HL: To identify the individually optimal therapy for every patient, we have to follow the example of almost all other areas of our existence: in complex situations, we cannot avoid making mistakes, but we can make them safely, quickly and cheaply on computer models of the real situation. For this, we have to carry out deep molecular analyses of the patient, the diseased tissue and other aspects of the patient likely to affect the disease and the therapy response (e.g. the individual immune system), information also needed for the precision medicine approach to therapy choice. To be able to convert this wealth of diverse data into predictions, how the individual patient will respond to a specific therapy, we try to develop Digital Twins, expected to correspond closely to the individual patient, to be able to identify their likely effects and side effects, without endangering the real patient. All this is only possible, using high performance, cost-effective sequencing machines, like the MGI instrument we use heavily in these analyses. 

DT: And finally, how do you imagine the world of genomics and personalized medicine in 25 years, when will we meet again to take stock of the situation?

HL: In 25 years nobody will understand anymore, why it was not obvious from the beginning that medicine had to be truly personalized, based on extensive characterization and modelling of our biology.
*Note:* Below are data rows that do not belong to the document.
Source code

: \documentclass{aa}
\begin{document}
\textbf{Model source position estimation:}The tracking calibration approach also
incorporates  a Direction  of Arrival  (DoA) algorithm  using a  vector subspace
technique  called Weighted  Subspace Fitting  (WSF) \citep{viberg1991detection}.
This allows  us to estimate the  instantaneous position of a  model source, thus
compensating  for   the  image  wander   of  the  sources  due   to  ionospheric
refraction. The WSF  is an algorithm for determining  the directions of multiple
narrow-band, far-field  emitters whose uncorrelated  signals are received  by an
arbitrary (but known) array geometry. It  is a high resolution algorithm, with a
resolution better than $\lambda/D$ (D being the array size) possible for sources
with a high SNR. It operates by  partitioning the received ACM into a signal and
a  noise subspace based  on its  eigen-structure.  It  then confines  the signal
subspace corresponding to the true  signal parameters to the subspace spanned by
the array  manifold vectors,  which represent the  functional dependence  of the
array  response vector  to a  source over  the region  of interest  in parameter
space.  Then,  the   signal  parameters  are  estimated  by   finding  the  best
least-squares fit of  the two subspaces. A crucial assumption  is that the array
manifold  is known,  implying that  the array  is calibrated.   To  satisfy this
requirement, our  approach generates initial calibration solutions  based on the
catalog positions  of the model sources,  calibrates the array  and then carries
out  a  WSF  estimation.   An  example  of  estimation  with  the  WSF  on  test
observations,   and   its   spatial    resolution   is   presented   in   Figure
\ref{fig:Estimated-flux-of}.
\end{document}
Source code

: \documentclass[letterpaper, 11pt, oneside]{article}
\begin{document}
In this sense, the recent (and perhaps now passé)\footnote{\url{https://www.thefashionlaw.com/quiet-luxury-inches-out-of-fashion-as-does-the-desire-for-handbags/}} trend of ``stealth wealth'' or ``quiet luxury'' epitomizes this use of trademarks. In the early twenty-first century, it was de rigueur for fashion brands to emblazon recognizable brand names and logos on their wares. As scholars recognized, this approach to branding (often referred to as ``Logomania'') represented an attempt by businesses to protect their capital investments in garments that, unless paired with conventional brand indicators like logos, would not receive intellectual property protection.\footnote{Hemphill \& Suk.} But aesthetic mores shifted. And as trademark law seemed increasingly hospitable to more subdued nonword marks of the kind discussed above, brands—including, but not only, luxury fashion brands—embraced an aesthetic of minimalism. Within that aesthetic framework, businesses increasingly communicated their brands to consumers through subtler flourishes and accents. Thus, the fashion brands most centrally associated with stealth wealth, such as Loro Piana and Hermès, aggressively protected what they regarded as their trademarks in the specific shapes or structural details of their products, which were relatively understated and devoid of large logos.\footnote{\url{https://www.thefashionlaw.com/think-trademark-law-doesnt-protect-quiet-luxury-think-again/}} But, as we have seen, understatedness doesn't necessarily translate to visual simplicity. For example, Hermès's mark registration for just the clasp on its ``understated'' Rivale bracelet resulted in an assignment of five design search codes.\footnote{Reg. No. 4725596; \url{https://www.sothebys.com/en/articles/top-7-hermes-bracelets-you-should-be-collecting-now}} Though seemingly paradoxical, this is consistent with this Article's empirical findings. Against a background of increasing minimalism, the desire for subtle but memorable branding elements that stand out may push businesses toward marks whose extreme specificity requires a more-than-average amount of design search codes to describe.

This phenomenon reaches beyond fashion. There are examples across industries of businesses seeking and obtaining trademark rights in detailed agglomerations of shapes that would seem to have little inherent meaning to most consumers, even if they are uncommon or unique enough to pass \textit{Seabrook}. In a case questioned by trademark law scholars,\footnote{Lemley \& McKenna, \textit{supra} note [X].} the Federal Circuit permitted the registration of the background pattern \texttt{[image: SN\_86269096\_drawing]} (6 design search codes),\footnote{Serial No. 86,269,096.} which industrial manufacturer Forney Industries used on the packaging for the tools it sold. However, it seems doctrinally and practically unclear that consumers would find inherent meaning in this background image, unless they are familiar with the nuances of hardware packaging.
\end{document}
Nobody will understand that we did not have individual Digital Twins, guiding therapy and prevention, but also taking our individual biology into account in sport and wellness. Nobody will understand that the development of new drugs not using Digital Twin type models in development and approval, could have been a process typically taking much more than a decade, and costing billions. We will have moved from the Ptolomean view (everybody is similar, give or take a few epicycles) to a sort of Copernican view: we are all different, and able to make the right decisions in spite of this, and will have forgotten, the ‘dark ages’ we are living in now, just as much, as we have forgotten the ‘dark ages’ of our existence before the internet.